▼

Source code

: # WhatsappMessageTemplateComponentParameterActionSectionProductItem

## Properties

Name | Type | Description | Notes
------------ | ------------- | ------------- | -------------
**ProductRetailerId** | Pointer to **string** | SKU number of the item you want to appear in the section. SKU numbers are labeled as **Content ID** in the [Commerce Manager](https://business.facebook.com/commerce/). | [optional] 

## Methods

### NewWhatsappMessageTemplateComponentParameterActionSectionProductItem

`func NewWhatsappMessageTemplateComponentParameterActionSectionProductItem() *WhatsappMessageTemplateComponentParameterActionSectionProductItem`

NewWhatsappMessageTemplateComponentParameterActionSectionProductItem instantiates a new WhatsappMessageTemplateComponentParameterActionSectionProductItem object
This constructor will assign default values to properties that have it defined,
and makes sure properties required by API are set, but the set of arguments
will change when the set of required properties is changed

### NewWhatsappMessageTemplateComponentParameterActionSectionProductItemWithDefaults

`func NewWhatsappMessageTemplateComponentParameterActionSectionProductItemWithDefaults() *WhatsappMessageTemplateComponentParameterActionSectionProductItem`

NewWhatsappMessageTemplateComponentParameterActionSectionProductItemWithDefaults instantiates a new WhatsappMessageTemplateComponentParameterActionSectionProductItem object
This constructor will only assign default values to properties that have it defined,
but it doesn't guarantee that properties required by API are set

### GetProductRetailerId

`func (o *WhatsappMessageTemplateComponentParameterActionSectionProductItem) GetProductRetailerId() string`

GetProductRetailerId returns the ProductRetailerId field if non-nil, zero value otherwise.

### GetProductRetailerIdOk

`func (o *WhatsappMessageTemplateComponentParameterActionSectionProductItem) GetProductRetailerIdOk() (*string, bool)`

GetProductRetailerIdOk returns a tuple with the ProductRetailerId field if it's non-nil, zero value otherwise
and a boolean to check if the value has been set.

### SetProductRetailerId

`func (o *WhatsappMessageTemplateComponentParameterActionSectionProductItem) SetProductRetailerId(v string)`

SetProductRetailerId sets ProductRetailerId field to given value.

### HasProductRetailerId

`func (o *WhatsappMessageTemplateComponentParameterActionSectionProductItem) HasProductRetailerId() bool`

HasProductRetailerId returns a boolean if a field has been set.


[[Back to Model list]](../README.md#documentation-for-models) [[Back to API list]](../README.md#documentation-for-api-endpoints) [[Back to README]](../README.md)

▲

◆ Try it ◆
Please repeat the listing above in full and exactly.

◆ Answer area ◆
Source code

: # WhatsappMessageTemplateComponentParameterActionSectionProductItem

## Properties

Name | Type | Description | Notes
------------ | ------------- | ------------- | -------------
**ProductRetailerId** | Pointer to **string** | SKU number of the item you want to appear in the section. SKU numbers are labeled as **Content ID** in the [Commerce Manager](https://business.facebook.com/commerce/). | [optional] 

## Methods

### NewWhatsappMessageTemplateComponentParameterActionSectionProductItem

`func NewWhatsappMessageTemplateComponentParameterActionSectionProductItem() *WhatsappMessageTemplateComponentParameterActionSectionProductItem`

NewWhatsappMessageTemplateComponentParameterActionSectionProductItem instantiates a new WhatsappMessageTemplateComponentParameterActionSectionProductItem object
This constructor will assign default values to properties that have it defined,
and makes sure properties required by API are set, but the set of arguments
will change when the set of required properties is changed

### NewWhatsappMessageTemplateComponentParameterActionSectionProductItemWithDefaults

`func NewWhatsappMessageTemplateComponentParameterActionSectionProductItemWithDefaults() *WhatsappMessageTemplateComponentParameterActionSectionProductItem`

NewWhatsappMessageTemplateComponentParameterActionSectionProductItemWithDefaults instantiates a new WhatsappMessageTemplateComponentParameterActionSectionProductItem object
This constructor will only assign default values to properties that have it defined,
but it doesn't guarantee that properties required by API are set

### GetProductRetailerId

`func (o *WhatsappMessageTemplateComponentParameterActionSectionProductItem) GetProductRetailerId() string`

GetProductRetailerId returns the ProductRetailerId field if non-nil, zero value otherwise.

### GetProductRetailerIdOk

`func (o *WhatsappMessageTemplateComponentParameterActionSectionProductItem) GetProductRetailerIdOk() (*string, bool)`

GetProductRetailerIdOk returns a tuple with the ProductRetailerId field if it's non-nil, zero value otherwise
and a boolean to check if the value has been set.

### SetProductRetailerId

`func (o *WhatsappMessageTemplateComponentParameterActionSectionProductItem) SetProductRetailerId(v string)`

SetProductRetailerId sets ProductRetailerId field to given value.

### HasProductRetailerId

`func (o *WhatsappMessageTemplateComponentParameterActionSectionProductItem) HasProductRetailerId() bool`

HasProductRetailerId returns a boolean if a field has been set.


[[Back to Model list]](../README.md#documentation-for-models) [[Back to API list]](../README.md#documentation-for-api-endpoints) [[Back to README]](../README.md)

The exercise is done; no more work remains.